US and allies accuse China of global hacking spree

Washington formerly attributed intrusions, such as that on servers running Microsoft Exchange earlier this year to hackers affiliated with China’s Ministry of State Security. Microsoft has already blamed China.

The ministry “has fostered an ecosystem of criminal contract hackers who carry out both state-sponsored activities and cyber crime for their own financial gain,” Blinken said.

US security and intelligence agencies have detected more than 50 techniques and procedures which China state-sponsored actors use against US networks, Reuters news agency quoted a senior administration official as saying.

Activities include ransomware attacks by government-affiliated hackers who have targeted victims, including in the US, with demands for millions of dollars.

Washington has raised it concerns about Chinese cyber activities with senior Chinese officials, and “we’re not ruling out further action to hold the PRC accountable,” he added

The US was joined by the EU, UK, Nato, Australia, Japan, New Zealand and Canada.

The EU said it is urging Chinese officials to rein in “malicious cyber activities undertaken from its territory” which have significant effects by targeting government institutions, political organisations and key industries among the 27 member states.

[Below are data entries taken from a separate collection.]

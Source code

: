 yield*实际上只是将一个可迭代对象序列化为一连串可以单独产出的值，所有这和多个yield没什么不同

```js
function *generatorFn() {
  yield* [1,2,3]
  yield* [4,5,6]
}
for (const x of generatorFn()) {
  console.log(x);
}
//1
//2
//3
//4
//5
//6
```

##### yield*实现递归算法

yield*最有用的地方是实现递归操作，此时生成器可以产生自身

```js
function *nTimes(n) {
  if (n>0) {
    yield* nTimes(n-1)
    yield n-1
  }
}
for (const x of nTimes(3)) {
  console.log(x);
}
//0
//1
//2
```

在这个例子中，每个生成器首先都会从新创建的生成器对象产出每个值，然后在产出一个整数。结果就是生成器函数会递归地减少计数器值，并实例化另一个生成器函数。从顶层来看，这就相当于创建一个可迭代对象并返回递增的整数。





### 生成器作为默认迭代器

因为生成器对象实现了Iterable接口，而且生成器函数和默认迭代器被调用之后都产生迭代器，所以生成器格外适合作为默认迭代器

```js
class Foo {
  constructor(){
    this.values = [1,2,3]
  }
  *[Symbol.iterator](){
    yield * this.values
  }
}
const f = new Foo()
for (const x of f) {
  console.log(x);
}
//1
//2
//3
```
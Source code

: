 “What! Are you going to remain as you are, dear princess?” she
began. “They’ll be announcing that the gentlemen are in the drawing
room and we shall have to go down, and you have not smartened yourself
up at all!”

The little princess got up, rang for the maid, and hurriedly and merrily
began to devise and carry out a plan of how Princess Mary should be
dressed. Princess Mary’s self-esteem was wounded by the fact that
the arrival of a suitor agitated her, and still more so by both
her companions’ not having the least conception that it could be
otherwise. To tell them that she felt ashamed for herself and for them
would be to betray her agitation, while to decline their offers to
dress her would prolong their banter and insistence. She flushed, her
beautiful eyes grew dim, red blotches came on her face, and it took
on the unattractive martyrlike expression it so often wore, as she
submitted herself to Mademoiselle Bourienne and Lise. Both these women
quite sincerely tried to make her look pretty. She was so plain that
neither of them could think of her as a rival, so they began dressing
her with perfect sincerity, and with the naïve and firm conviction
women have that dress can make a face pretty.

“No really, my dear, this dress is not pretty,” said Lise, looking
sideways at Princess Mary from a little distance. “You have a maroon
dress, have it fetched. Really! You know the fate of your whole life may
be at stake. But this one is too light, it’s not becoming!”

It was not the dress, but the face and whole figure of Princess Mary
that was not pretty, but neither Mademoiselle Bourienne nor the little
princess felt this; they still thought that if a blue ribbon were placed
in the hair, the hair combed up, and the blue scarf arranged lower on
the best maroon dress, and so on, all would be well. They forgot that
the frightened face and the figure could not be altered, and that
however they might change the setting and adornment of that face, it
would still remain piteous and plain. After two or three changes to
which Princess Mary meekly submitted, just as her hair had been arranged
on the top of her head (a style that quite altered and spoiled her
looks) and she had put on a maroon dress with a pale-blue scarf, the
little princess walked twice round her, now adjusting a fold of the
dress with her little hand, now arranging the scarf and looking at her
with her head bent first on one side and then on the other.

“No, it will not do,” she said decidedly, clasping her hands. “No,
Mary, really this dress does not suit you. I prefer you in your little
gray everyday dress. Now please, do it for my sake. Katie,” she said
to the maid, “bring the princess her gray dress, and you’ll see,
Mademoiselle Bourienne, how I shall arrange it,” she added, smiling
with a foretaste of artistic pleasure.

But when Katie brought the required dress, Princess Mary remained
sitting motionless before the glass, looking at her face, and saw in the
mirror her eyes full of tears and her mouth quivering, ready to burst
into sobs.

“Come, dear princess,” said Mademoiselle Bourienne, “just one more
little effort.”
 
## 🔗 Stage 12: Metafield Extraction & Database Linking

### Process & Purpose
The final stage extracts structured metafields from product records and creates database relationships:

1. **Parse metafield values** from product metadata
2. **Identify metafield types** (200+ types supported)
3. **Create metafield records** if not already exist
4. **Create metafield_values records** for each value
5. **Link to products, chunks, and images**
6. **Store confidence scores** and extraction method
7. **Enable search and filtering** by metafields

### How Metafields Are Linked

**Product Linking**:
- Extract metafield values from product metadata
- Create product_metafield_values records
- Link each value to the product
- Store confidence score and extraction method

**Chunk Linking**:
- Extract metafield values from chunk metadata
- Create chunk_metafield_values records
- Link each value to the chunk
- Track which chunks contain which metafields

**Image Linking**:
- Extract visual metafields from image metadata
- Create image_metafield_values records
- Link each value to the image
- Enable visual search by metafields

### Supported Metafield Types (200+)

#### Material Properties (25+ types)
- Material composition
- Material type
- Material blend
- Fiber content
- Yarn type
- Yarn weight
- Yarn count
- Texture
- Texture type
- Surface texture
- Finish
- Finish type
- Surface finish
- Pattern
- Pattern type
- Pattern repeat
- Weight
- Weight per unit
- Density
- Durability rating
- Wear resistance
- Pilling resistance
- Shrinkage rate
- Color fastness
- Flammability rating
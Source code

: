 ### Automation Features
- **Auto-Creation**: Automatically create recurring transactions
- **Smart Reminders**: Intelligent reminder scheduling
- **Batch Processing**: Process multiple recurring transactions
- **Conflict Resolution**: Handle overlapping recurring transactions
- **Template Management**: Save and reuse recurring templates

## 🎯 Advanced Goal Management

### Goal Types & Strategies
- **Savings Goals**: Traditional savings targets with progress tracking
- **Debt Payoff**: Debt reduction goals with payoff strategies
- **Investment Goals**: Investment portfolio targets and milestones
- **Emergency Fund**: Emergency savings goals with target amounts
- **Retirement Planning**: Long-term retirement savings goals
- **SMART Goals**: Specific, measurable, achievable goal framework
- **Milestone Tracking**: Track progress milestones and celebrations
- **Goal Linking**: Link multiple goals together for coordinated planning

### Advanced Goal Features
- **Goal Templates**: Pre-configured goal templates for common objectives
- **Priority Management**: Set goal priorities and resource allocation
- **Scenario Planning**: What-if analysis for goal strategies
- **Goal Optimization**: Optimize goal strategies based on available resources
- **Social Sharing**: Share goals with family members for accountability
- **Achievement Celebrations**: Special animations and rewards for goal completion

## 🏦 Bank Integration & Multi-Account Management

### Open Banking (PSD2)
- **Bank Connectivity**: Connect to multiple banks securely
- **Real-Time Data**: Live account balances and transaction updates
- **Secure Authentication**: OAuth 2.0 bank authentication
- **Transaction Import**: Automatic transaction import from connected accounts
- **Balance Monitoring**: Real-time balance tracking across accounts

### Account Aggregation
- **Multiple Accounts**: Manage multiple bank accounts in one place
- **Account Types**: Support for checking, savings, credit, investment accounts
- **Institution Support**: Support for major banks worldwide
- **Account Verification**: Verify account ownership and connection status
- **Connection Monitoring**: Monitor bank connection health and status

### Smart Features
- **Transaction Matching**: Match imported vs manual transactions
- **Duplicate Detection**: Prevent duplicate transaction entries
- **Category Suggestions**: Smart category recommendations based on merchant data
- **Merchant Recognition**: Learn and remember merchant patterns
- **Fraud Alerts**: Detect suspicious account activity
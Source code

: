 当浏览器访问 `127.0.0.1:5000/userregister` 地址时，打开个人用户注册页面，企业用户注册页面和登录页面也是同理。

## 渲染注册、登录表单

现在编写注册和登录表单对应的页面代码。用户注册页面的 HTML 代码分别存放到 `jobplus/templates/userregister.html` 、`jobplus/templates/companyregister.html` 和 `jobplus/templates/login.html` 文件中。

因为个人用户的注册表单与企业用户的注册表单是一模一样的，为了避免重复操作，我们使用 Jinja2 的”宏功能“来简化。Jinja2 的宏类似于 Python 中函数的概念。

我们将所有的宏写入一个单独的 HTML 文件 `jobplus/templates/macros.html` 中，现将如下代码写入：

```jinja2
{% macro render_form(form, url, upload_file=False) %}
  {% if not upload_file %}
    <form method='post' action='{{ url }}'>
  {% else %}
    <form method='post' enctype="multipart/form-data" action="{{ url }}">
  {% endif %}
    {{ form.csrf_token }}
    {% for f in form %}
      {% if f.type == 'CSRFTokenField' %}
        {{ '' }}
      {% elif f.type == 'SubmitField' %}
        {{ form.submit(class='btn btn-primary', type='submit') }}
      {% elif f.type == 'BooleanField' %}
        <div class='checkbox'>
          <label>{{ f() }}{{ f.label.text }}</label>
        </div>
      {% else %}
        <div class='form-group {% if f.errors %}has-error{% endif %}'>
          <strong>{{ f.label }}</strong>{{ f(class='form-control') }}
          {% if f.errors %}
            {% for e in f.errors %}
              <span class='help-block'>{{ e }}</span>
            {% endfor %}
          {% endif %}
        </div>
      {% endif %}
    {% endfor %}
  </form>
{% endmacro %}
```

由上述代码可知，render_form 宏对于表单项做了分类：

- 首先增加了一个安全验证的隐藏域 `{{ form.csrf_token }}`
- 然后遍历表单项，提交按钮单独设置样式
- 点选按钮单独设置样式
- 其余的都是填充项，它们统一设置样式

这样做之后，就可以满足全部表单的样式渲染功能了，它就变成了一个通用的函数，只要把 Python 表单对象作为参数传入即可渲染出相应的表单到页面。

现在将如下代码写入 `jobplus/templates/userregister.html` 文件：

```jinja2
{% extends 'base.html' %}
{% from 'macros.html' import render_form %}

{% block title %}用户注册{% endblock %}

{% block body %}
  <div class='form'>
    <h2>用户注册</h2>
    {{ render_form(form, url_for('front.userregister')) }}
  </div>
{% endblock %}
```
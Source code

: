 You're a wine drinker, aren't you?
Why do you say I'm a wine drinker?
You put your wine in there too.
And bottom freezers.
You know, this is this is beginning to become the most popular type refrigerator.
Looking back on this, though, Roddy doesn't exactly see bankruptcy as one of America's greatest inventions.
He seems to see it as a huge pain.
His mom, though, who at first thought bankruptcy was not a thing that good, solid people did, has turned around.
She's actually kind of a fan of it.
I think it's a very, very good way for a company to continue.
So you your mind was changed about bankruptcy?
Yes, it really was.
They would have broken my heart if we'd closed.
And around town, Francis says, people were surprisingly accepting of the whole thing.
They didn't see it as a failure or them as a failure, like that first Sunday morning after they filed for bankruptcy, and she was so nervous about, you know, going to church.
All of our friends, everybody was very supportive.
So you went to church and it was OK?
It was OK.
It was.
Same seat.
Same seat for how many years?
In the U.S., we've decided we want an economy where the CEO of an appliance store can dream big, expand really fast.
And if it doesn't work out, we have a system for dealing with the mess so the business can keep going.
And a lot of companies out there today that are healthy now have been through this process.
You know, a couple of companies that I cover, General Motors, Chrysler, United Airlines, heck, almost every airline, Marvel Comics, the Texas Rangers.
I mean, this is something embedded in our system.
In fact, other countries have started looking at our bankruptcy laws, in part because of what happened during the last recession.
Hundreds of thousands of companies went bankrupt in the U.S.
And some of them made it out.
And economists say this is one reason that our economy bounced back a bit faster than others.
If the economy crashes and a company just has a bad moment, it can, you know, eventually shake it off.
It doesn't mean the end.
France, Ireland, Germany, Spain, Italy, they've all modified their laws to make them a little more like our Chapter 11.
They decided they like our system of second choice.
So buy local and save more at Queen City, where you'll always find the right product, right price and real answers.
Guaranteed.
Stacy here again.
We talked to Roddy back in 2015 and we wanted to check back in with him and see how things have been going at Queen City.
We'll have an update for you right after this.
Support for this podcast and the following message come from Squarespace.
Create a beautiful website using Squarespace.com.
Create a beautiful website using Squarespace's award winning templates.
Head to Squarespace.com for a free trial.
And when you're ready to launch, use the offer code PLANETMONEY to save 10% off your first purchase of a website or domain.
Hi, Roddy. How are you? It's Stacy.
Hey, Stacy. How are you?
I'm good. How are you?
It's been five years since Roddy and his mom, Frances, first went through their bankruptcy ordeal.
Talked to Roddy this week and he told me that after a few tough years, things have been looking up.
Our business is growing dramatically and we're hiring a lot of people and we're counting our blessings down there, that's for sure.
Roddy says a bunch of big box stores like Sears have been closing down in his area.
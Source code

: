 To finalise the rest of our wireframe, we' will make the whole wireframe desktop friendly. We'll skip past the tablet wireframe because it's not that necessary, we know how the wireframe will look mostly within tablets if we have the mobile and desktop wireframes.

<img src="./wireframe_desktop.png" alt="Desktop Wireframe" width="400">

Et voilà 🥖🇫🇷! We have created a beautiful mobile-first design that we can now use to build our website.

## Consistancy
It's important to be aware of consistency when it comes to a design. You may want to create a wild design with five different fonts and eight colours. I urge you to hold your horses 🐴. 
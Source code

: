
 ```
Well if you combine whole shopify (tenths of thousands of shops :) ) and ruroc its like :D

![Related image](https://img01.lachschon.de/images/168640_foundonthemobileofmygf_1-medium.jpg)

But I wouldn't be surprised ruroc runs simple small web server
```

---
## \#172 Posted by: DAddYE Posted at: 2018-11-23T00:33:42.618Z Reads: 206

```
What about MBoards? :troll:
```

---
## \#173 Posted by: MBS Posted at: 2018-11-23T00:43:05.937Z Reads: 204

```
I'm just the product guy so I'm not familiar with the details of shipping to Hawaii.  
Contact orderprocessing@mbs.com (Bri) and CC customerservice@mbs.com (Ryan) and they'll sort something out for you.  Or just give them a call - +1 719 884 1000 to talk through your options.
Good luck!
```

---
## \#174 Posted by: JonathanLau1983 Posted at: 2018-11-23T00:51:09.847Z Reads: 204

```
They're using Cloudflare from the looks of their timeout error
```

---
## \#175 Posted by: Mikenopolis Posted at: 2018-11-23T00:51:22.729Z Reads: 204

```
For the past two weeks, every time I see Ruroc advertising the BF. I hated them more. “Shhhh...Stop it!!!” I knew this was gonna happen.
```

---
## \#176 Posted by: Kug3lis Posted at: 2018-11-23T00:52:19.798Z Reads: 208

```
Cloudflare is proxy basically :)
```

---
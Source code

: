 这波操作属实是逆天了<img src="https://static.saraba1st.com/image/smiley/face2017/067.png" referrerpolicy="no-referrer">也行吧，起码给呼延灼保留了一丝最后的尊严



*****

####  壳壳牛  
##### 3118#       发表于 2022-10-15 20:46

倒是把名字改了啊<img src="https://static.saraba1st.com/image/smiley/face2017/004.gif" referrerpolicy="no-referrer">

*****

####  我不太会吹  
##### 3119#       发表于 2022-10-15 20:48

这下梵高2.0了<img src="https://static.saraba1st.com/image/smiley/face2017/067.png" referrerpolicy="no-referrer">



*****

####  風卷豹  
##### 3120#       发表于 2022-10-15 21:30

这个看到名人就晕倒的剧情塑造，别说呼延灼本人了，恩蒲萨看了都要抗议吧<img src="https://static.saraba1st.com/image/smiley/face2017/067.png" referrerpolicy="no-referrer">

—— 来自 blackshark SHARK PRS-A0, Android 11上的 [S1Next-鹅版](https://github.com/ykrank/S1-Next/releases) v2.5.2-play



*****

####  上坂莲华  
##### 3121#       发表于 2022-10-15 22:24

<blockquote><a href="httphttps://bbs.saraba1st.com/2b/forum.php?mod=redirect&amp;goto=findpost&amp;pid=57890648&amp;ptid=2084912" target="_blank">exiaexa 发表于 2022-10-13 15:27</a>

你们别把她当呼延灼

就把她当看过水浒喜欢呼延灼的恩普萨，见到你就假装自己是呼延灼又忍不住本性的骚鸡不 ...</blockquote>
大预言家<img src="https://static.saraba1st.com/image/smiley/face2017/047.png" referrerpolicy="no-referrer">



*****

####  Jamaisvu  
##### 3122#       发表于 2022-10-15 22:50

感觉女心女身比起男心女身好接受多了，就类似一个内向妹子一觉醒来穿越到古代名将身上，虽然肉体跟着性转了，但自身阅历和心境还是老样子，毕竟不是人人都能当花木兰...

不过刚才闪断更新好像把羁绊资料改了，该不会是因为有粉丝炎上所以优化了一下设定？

The UK’s National Cyber Security Centre said the Chinese-linked groups targeted maritime industries and naval defence contractors in the US and Europe, and the Finnish parliament.

“The cyber-attack on Microsoft Exchange Server by Chinese state-backed groups was a reckless but familiar pattern of behaviour,” said the UK’s foreign secretary Dominic Raab. “The Chinese government must end this systematic cyber-sabotage and can expect to be held to account if it does not.”

Nato called on China to uphold its international commitments and obligations “and to act responsibly in the international system, including in cyberspace”.

There was no immediate Chinese response, but the country’s officials have previously said it is also a victim of hacking and opposes all forms of cyber-attacks.

Along with the ally-backed claims against China, the United States’ justice department charged three Chinese security officials and a Chinese contract hacker with targeting dozens of companies, universities and government agencies in the US, Austria, Cambodia, Canada, Germany, Indonesia, Malaysia, Norway, Saudi Arabia, South Africa, Switzerland and the UK.

The defendants, including officials in the Hainan state security department, tried to hide the Chinese government’s role by using a front company, according to the indictment.

The campaign targeted trade secrets in industries including aviation, defence, education, government, health care, biopharmaceutical and maritime.

“These criminal charges once again highlight that China continues to use cyber-enabled attacks to steal what other countries make, in flagrant disregard of its bilateral and multilateral commitments,” deputy US attorney general Lisa Monaco said.

Blinken said the indictments are an example of how the US will impose consequences on China.